Financial Crime World

Cybercrime Spreads its Wings in Paraguay’s Finance Sector

=============================================

The rapid growth of technology has brought about numerous benefits, but it also poses significant risks. Cyber threats are on the rise, and Paraguay is no exception. The country’s finance sector, in particular, has been a frequent target of cyber attacks.

Common Types of Cyber Attacks in Paraguay

According to data from the National Plan on Cybersecurity, unauthorized access to accounts, systems, or data, malware, scanning, brute force attacks, denial of services, system compromise, spam, and scams are among the most common types of cyber attacks in Paraguay.

Efforts to Regulate Cybersecurity

In 2017, the Executive Branch drafted a National Plan on Cybersecurity to coordinate public policies and prevent cyber attacks. However, despite efforts to regulate cybersecurity, there is still no specific law governing the issue. The Ministry of Information and Communication Technologies is responsible for revising and updating the plan, but it remains a work in progress.

Vulnerability of Financial Entities

Financial entities have been particularly vulnerable to cyber attacks, with customers, employees, and assets at risk. To mitigate these risks, the Central Bank of Paraguay issued a “Security Manual for Financial Institutions” in 2021, which requires financial institutions to:

  • Create monitoring centers
  • Appoint security departments
  • Implement emergency plans
  • Conduct regular risk assessments

Reporting Cyber Incidents

Until 2021, there was no legal obligation to report cyber incidents, but this changed with the introduction of the Credit Data Law in 2020. The law requires data controllers to notify the regulatory agency of any data breach incident, although the notification process is still pending regulation.
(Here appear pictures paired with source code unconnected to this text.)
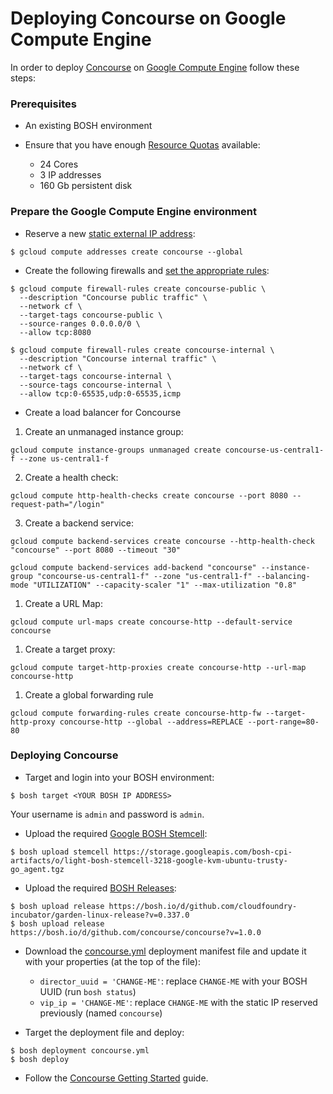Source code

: # Deploying Concourse on Google Compute Engine

In order to deploy [Concourse](http://concourse.ci/) on [Google Compute Engine](https://cloud.google.com/) follow these steps:

### Prerequisites

* An existing BOSH environment

* Ensure that you have enough [Resource Quotas](https://cloud.google.com/compute/docs/resource-quotas) available:
    - 24 Cores
    - 3 IP addresses
    - 160 Gb persistent disk

### Prepare the Google Compute Engine environment

* Reserve a new [static external IP address](https://cloud.google.com/compute/docs/instances-and-network#reserve_new_static):

```
$ gcloud compute addresses create concourse --global
```

* Create the following firewalls and [set the appropriate rules](https://cloud.google.com/compute/docs/networking#addingafirewall):

```
$ gcloud compute firewall-rules create concourse-public \
  --description "Concourse public traffic" \
  --network cf \
  --target-tags concourse-public \
  --source-ranges 0.0.0.0/0 \
  --allow tcp:8080
```

```
$ gcloud compute firewall-rules create concourse-internal \
  --description "Concourse internal traffic" \
  --network cf \
  --target-tags concourse-internal \
  --source-tags concourse-internal \
  --allow tcp:0-65535,udp:0-65535,icmp
```

* Create a load balancer for Concourse

1. Create an unmanaged instance group:
  ```
  gcloud compute instance-groups unmanaged create concourse-us-central1-f --zone us-central1-f
  ```

2. Create a health check:
  ```
  gcloud compute http-health-checks create concourse --port 8080 --request-path="/login"
  ```
3. Create a backend service:

  ```
  gcloud compute backend-services create concourse --http-health-check "concourse" --port 8080 --timeout "30"

  gcloud compute backend-services add-backend "concourse" --instance-group "concourse-us-central1-f" --zone "us-central1-f" --balancing-mode "UTILIZATION" --capacity-scaler "1" --max-utilization "0.8"
  ```

1. Create a URL Map:

  ```
  gcloud compute url-maps create concourse-http --default-service concourse
  ```

1. Create a target proxy:
  ```
  gcloud compute target-http-proxies create concourse-http --url-map concourse-http
  ```
1. Create a global forwarding rule

  ```
  gcloud compute forwarding-rules create concourse-http-fw --target-http-proxy concourse-http --global --address=REPLACE --port-range=80-80
  ```

### Deploying Concourse

* Target and login into your BOSH environment:

```
$ bosh target <YOUR BOSH IP ADDRESS>
```

Your username is `admin` and password is `admin`.

* Upload the required [Google BOSH Stemcell](http://bosh.io/docs/stemcell.html):

```
$ bosh upload stemcell https://storage.googleapis.com/bosh-cpi-artifacts/o/light-bosh-stemcell-3218-google-kvm-ubuntu-trusty-go_agent.tgz
```

* Upload the required [BOSH Releases](http://bosh.io/docs/release.html):

```
$ bosh upload release https://bosh.io/d/github.com/cloudfoundry-incubator/garden-linux-release?v=0.337.0
$ bosh upload release https://bosh.io/d/github.com/concourse/concourse?v=1.0.0
```

* Download the [concourse.yml](https://raw.githubusercontent.com/cloudfoundry-incubator/bosh-google-cpi-release/master/docs/concourse.yml) deployment manifest file and update it with your properties (at the top of the file):
    - `director_uuid = 'CHANGE-ME'`: replace `CHANGE-ME` with your BOSH UUID (run `bosh status`)
    - `vip_ip = 'CHANGE-ME'`: replace `CHANGE-ME` with the static IP reserved previously (named `concourse`)

* Target the deployment file and deploy:

```
$ bosh deployment concourse.yml
$ bosh deploy
```

* Follow the [Concourse Getting Started](http://concourse.ci/using-concourse.html) guide.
Collaboration and Awareness

Despite the lack of legal obligations, the number of reported incidents by the private sector has increased yearly. Collaboration between the public and private sectors is crucial for creating awareness and promoting permanent education on new techniques and cyber threats.

Consequences of Cyber Attacks

Cyber attacks can also be reported in light of criminal claims filed based on the perpetration of activities falling under the category of cybercrime. The National Police and Prosecutor’s Office have created specific departments to investigate and prosecute infringements carried out in the digital sphere. In cases where local regulations are breached, applicable sanctions may include:

  • Limiting company activities
  • Paying fines up to $1,785,800 for Central Bank Law violations or approximately $650,000 for Credit Data Law violations
  • Suspending activities
  • Shutting down entirely

Importance of Cybersecurity Compliance

Companies are increasingly recognizing that compliance with local regulations is not enough. A company’s reputation can be severely impacted if it fails to adopt timely measures to prevent and respond to cyber attacks. Assessing cyber risk is key to a company’s reputation, particularly in the current era of environmental, social, and governance concerns.

Strategic Measures for Improved Security

In light of these challenges, Paraguayan companies are working to improve their security standards by adopting strategic measures such as:

  • Minimum password requirements
  • Privacy policies
  • Cybersecurity certifications

As cyber attacks become increasingly sophisticated, it is crucial for companies to stay ahead of the game and prioritize cybersecurity.